A young woman enters a crowded high-rise apartment elevator. She doesn’t notice the man next to her slipping on a pair of flesh-colored rubber gloves. Soon, they’re alone, and the mysterious stranger overtakes her with gleaming blade in hand. Brian De Palma’s twisted 1980 thriller Dressed to Kill took a page from this opening scene in Giuliano Carnimeo’s 1972 giallo The Case of the Bloody Iris (directed under the pseudonym Anthony Ascott). Carnimeo also borrows things, looking to Mario Bava’s Blood and Black Lace and Dario Argento’s playbook for the guise of his murderer and several stylistic choices.

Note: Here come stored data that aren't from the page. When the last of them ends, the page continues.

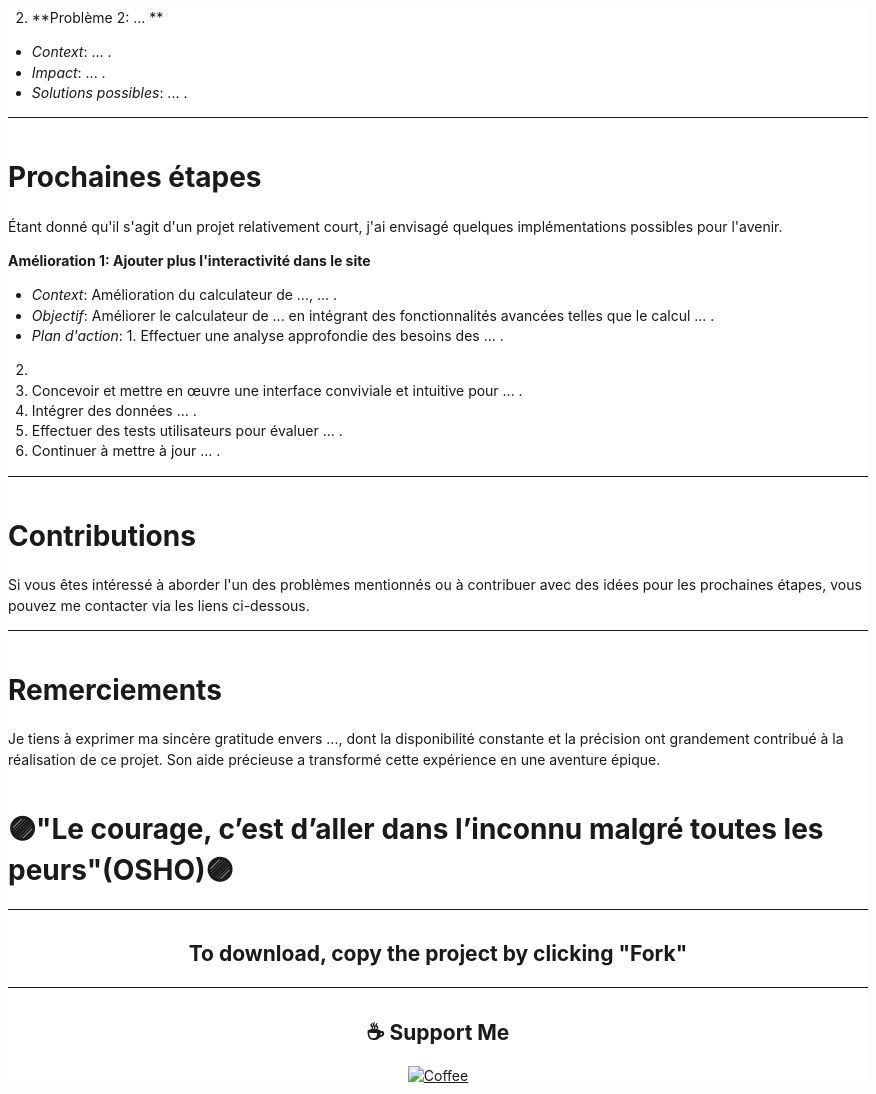 2. **Problème 2: ... **
  - *Context*: ... .
  - *Impact*: ... .
  - *Solutions possibles*: ... .

---

# Prochaines étapes

Étant donné qu'il s'agit d'un projet relativement court, j'ai envisagé quelques implémentations possibles pour l'avenir.

**Amélioration 1: Ajouter plus l'interactivité dans le site**
- *Context*: Amélioration du calculateur de ..., ... .
- *Objectif*: Améliorer le calculateur de ... en intégrant des fonctionnalités avancées telles que le calcul ... .
- *Plan d'action*: 1. Effectuer une analyse approfondie des besoins des ... .
2.
3. Concevoir et mettre en œuvre une interface conviviale et intuitive pour ... .
4. Intégrer des données ... .
5. Effectuer des tests utilisateurs pour évaluer ... .
6. Continuer à mettre à jour ... .

---

# Contributions

Si vous êtes intéressé à aborder l'un des problèmes mentionnés ou à contribuer avec des idées pour les prochaines étapes, vous pouvez me contacter via les liens ci-dessous.

---

# Remerciements

Je tiens à exprimer ma sincère gratitude envers ..., dont la disponibilité constante et la précision ont grandement contribué à la réalisation de ce projet. Son aide précieuse a transformé cette expérience en une aventure épique.

# 🟣"Le courage, c’est d’aller dans l’inconnu malgré toutes les peurs"(OSHO)🟣

----

## <div align="center">To download, copy the project by clicking "Fork"</div>

----


## <div align="center">☕ Support Me
<p>
<div align="center"><a href="https://www.buymeacoffee.com/alexnesvit"><img alt="Coffee" src="https://img.shields.io/badge/Buy_Me_A_Coffee-FFDD00?style=for-the-badge&logo=buy-me-a-coffee&logoColor=black" /></a></div>
</p>
</div>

Giallo queen Edwige Fenech stars in the Ernesto Gastaldi-scripted story (also known as What Are Those Strange Drops of Blood Doing on Jennifer's Body?) which pairs her with genre icon George Hilton again, months after the release of All the Colors of the Dark. There’s a free-love cult in Bloody Iris as well, which is just one narrative that plays on the tensions present during the real-life sexual revolution that was happening at the time. Fenech’s Jennifer breaks free from her “celestial marriage” to the cult’s guru in order to pursue a modeling career — or so she thinks. He stalks and taunts her, trying to win her back, which makes him an instant suspect once the body count rises.

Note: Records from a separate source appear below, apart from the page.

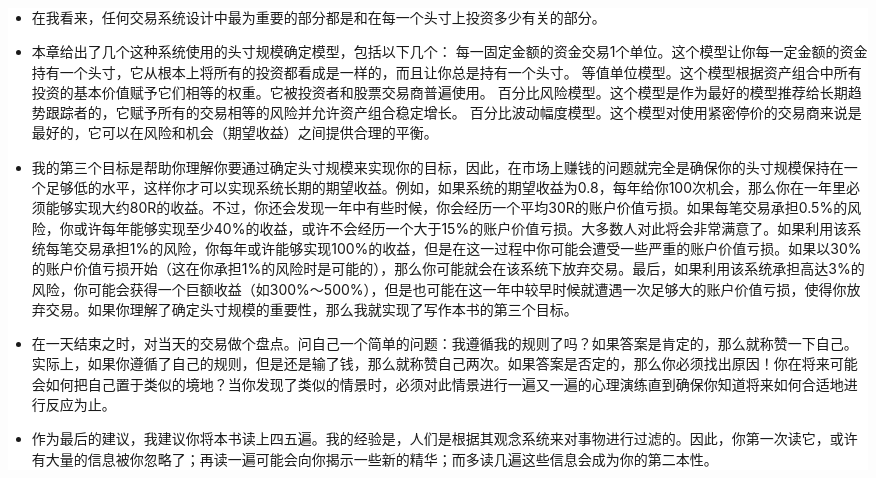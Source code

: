 - 在我看来，任何交易系统设计中最为重要的部分都是和在每一个头寸上投资多少有关的部分。

- 本章给出了几个这种系统使用的头寸规模确定模型，包括以下几个： 每一固定金额的资金交易1个单位。这个模型让你每一定金额的资金持有一个头寸，它从根本上将所有的投资都看成是一样的，而且让你总是持有一个头寸。 等值单位模型。这个模型根据资产组合中所有投资的基本价值赋予它们相等的权重。它被投资者和股票交易商普遍使用。 百分比风险模型。这个模型是作为最好的模型推荐给长期趋势跟踪者的，它赋予所有的交易相等的风险并允许资产组合稳定增长。 百分比波动幅度模型。这个模型对使用紧密停价的交易商来说是最好的，它可以在风险和机会（期望收益）之间提供合理的平衡。

- 我的第三个目标是帮助你理解你要通过确定头寸规模来实现你的目标，因此，在市场上赚钱的问题就完全是确保你的头寸规模保持在一个足够低的水平，这样你才可以实现系统长期的期望收益。例如，如果系统的期望收益为0.8，每年给你100次机会，那么你在一年里必须能够实现大约80R的收益。不过，你还会发现一年中有些时候，你会经历一个平均30R的账户价值亏损。如果每笔交易承担0.5%的风险，你或许每年能够实现至少40%的收益，或许不会经历一个大于15%的账户价值亏损。大多数人对此将会非常满意了。如果利用该系统每笔交易承担1%的风险，你每年或许能够实现100%的收益，但是在这一过程中你可能会遭受一些严重的账户价值亏损。如果以30%的账户价值亏损开始（这在你承担1%的风险时是可能的），那么你可能就会在该系统下放弃交易。最后，如果利用该系统承担高达3%的风险，你可能会获得一个巨额收益（如300%～500%），但是也可能在这一年中较早时候就遭遇一次足够大的账户价值亏损，使得你放弃交易。如果你理解了确定头寸规模的重要性，那么我就实现了写作本书的第三个目标。

- 在一天结束之时，对当天的交易做个盘点。问自己一个简单的问题：我遵循我的规则了吗？如果答案是肯定的，那么就称赞一下自己。实际上，如果你遵循了自己的规则，但是还是输了钱，那么就称赞自己两次。如果答案是否定的，那么你必须找出原因！你在将来可能会如何把自己置于类似的境地？当你发现了类似的情景时，必须对此情景进行一遍又一遍的心理演练直到确保你知道将来如何合适地进行反应为止。

- 作为最后的建议，我建议你将本书读上四五遍。我的经验是，人们是根据其观念系统来对事物进行过滤的。因此，你第一次读它，或许有大量的信息被你忽略了；再读一遍可能会向你揭示一些新的精华；而多读几遍这些信息会成为你的第二本性。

After the brutal elevator killing, and the slaying of an African-American nightclub performer (Carla Brait) who lives in the same building, the apartment’s architect Andrea (Hilton) befriends Jennifer and her goofy pal Marilyn (Paola Quattrini), hoping to hire them for an advertising campaign. He invites them to move into the murdered performer’s apartment. Naturally, they accept, and their arrival prompts a series of strange encounters with the building’s residents and the masked, gloved fiend still on the loose.
Could the killer be the stern, violin-playing professor? His lusty lesbian daughter? The flamboyant photographer who resembles a poor man’s Woody Allen? The elderly woman next door who buys horror fumetti by the dozen? Carnimeo shows his comedic Italian cinema roots by throwing a bumbling detective and wisecracking police commissioner into the mix to solve the crimes.
The gialli are know for their stylish murder sequences, but Bloody Iris is light on the gore, leaning heavier on the sexual neuroses underlining the murders. Some of the best gialli have addressed similar themes in the context of real-world social and cultural shifts (What Have You Done to Solange? comes to mind), but Carnimeo and Gastaldi never take themselves too seriously. Iris is more interested in pointing out the ironies of public opinion, poking fun at the hippies and conservatives alike.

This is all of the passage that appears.